On Monday, May 6, Target Chairman, President and CEO Gregg Steinhafel, a 35-year veteran of the company, lost his job in large part due to the Target data breaches from November 2013 to January 2014. He may be the first CEO of a major corporation to lose his job as a result of a data breach – but he will not be the last.

Steinhafel was a very highly regarded company leader who appears to have handled the breach crisis aggressively. He took the normal steps followed in these situations − immediately investigate the problem, notify law enforcement, notify customers, offer a 5-percent discount to customers who used Target’s branded debit and credit cards, and provide free customer credit monitoring − but the economic impact of the breach was just too substantial.

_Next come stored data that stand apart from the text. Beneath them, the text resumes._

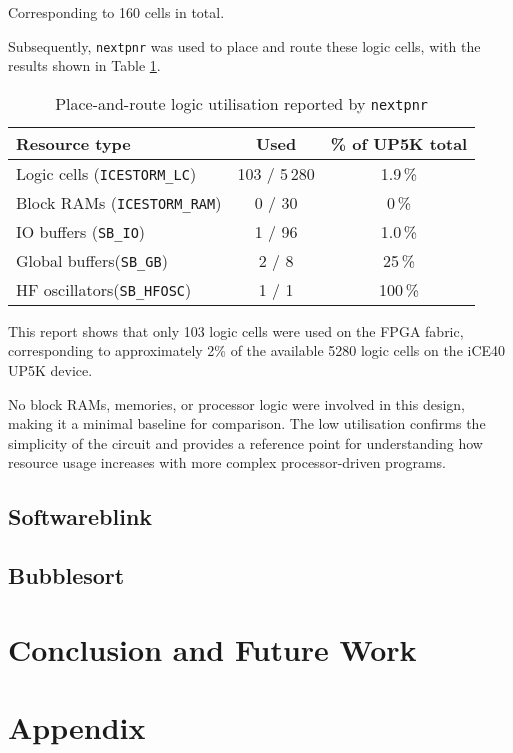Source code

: \documentclass[a4paper,10pt]{article}
\begin{document}
Corresponding to 160 cells in total.

Subsequently, \texttt{nextpnr} was used to place and route these logic cells,
with the results shown in Table \ref{tab:hardware_pnr_report}.

\begin{table}[H]
    \centering
    \begin{tabularx}{0.7\textwidth}{X c c}
        \toprule
        Resource type & Used & \% of UP5K total \\ \midrule
        Logic cells (\texttt{ICESTORM\_LC}) & 103 / 5\,280 & 1.9\,\% \\
        Block RAMs    (\texttt{ICESTORM\_RAM}) & 0 / 30 & 0\,\% \\
        IO buffers    (\texttt{SB\_IO})         & 1 / 96 & 1.0\,\% \\
        Global buffers(\texttt{SB\_GB})         & 2 / 8  & 25\,\% \\
        HF oscillators(\texttt{SB\_HFOSC})      & 1 / 1  & 100\,\% \\ \bottomrule
    \end{tabularx}
    \caption{Place-and-route logic utilisation reported by \texttt{nextpnr}}
    \label{tab:hardware_pnr_report}
\end{table}

This report shows that only 103 logic cells were used on the FPGA fabric, 
corresponding to approximately 2\% of the available 5280 logic cells 
on the iCE40 UP5K device.


No block RAMs, memories, or processor logic were involved in this design, 
making it a minimal baseline for comparison. 
The low utilisation confirms the simplicity of the circuit 
and provides a reference point for understanding 
how resource usage increases with more complex processor-driven programs.


\subsection{Softwareblink}
\label{sec:Softwareblink}

\subsection{Bubblesort}
\label{sec:Bubblesort}

\section{Conclusion and Future Work}
\label{sec:Conclusion_and_Future_Work}

\appendix
\section{Appendix}
\end{document}

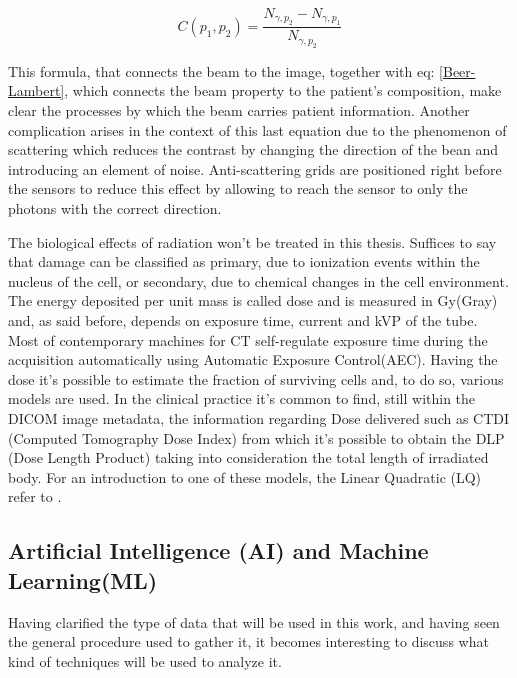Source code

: \begin{equation}
C(p_1,p_2) = \frac{N_{\gamma ,p_2}-N_{\gamma ,p_1}}{N_{\gamma ,p_2}}
\end{equation}

This formula, that connects the beam to the image, together with eq: \ref{Beer-Lambert}, which connects the beam property to the patient's composition, make clear the processes by which the beam carries patient information. Another complication arises in the context of this last equation due to the phenomenon of scattering which reduces the contrast by changing the direction of the bean and introducing an element of noise. Anti-scattering grids are positioned right before the sensors to reduce this effect by allowing to reach the sensor to only the photons with the correct direction.

The biological effects of radiation won't be treated in this thesis. Suffices to say that damage can be classified as primary, due to ionization events within the nucleus of the cell, or secondary, due to chemical changes in the cell environment. The energy deposited per unit mass is called dose and is measured in Gy(Gray) and, as said before, depends on exposure time, current and kVP of the tube. Most of contemporary machines for CT self-regulate exposure time during the acquisition automatically using Automatic Exposure Control(AEC). Having the dose it's possible to estimate the fraction of surviving cells and, to do so, various models are used. In the clinical practice it's common to find, still within the DICOM image metadata, the information regarding Dose delivered such as CTDI (Computed Tomography Dose Index) from which it's possible to obtain the DLP (Dose Length Product) taking into consideration the total length of irradiated body. For an introduction to one of these models, the Linear Quadratic (LQ) refer to \cite{LQ_model}.\newline

\subsection{Artificial Intelligence (AI) and Machine Learning(ML)}
Having clarified the type of data that will be used in this work, and having seen the general procedure used to gather it, it becomes interesting to discuss what kind of techniques will be used to analyze it.

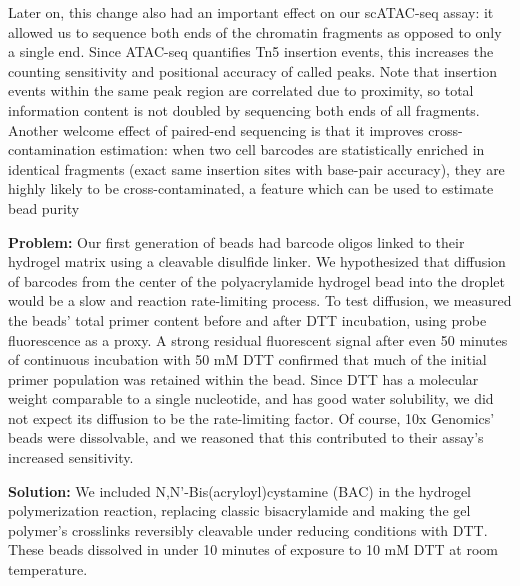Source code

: 
Later on, this change also had an important effect on our scATAC-seq assay: it allowed us to sequence both ends of the chromatin fragments as opposed to only a single end. Since ATAC-seq quantifies Tn5 insertion events, this increases the counting sensitivity and positional accuracy of called peaks. Note that insertion events within the same peak region are correlated due to proximity, so total information content is not doubled by sequencing both ends of all fragments. Another welcome effect of paired-end sequencing is that it improves cross-contamination estimation: when two cell barcodes are statistically enriched in identical fragments (exact same insertion sites with base-pair accuracy), they are highly likely to be cross-contaminated, a feature which can be used to estimate bead purity


\textbf{Problem:} Our first generation of beads had barcode oligos linked to their hydrogel matrix using a cleavable disulfide linker. We hypothesized that diffusion of barcodes from the center of the polyacrylamide hydrogel bead into the droplet would be a slow and reaction rate-limiting process. To test diffusion, we measured the beads' total primer content before and after DTT incubation, using probe fluorescence as a proxy. A strong residual fluorescent signal after even 50 minutes of continuous incubation with 50 mM DTT confirmed that much of the initial primer population was retained within the bead. Since DTT has a molecular weight comparable to a single nucleotide, and has good water solubility, we did not expect its diffusion to be the rate-limiting factor. Of course, 10x Genomics' beads were dissolvable, and we reasoned that this contributed to their assay's increased sensitivity.

\textbf{Solution:} We included N,N'-Bis(acryloyl)cystamine (BAC) in the hydrogel polymerization reaction, replacing classic bisacrylamide and making the gel polymer's crosslinks reversibly cleavable under reducing conditions with DTT. These beads dissolved in under 10 minutes of exposure to 10 mM DTT at room temperature.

In December, Steinhafel revealed that a data breach compromised 40 million credit and debit card accounts between November 27 and December 15. Then, on January 10, the company said hackers also stole personal information − including names and phone numbers, as well as email and mailing addresses − from as many as 70 million customers.

Economic Impact: Since the breach, the company's sales, profit and stock price all have suffered. Target reported in February that its fourth-quarter profit fell 46 percent on a revenue decline of 5.3 percent as the breach scared off customers. In March, Target’s annual report reflected that the breach has spawned dozens of legal actions and that the company could not estimate how big the financial tab would be. The media coverage has been nonstop.

Monday Morning Quarterbacking: What happened and what could have been done?

Various stories have emerged. Target and many in the industry point to hackers stealing the electronic access credentials from an HVAC vendor as the source of the problem. Others indicate that the Target intrusion was the result of a series of attacks against Target’s POS systems over an extended period of time. They note the failure to update antivirus software as the likely cause. Other articles have indicated that months before the initial intrusion, personnel inside Target’s IT section warned management of potential vulnerabilities, but the company decided not to take immediate action because it believed it did not warrant immediate follow-up. The specific cause or causes probably will come out during the course of litigation.

However, the common thread here is that a more effective written information security program, or WISP, might well have prevented or limited the intrusions and it almost certainly would have saved Steinhafel’s job. Certainly, Target had extensive written security policies, but it appears that weaknesses in their program may have let them down. Effective WISPs are designed to catch, evaluate and respond to red flag warnings from IT. They are also living programs that continuously change with the changes in cyberthreats. For example, the U.S. Secret Service has been warning the industry for months that POS vulnerabilities are being targeted by hackers. Case law provides a clear example of what happens when company policies do not become the company’s living program.

Patco: The court’s willingness to evaluate and require a WISP was demonstrated in Patco Construction v. People’s United Bank (1st Cir. July 2012). There, hackers used malware to masquerade as the construction company and fraudulently withdraw more than $588,000 from the company’s bank account. Initially, a federal district court in Maine upheld the disclaimer of liability terms in the contract between Patco and the bank, and found in favor of the bank. However, in July 2012, the 1st Circuit overturned the district court and found that, while the bank was fully aware that its electronic banking was “high risk,” and implemented enhanced security as a result, it had neglected to effectively use its own security systems by failing to adopt security measures that, according to the court, were available and commercially reasonable under the circumstances.

Conclusion: This is an international problem. As the current cyberstorm continues, more large-scale computer intrusions will take place – around the globe. Even in the absence of individual national laws and regulations, corporate managers will be held to an increasingly high standard of data security and due diligence. It is not enough to have a WISP; however, your company needs a living, breathing security program that people actually follow when the alarms go off. Certainly investors will not give you a second chance to get it right. The target will be on their backs to protect company proprietary information, customer and employee personal information, and, in some cases, the critical infrastructure of their countries, from hostile technology, weak vendor contracts and negligent employees. Failure to protect shareholder value will continue to define whether the CEO stays or goes.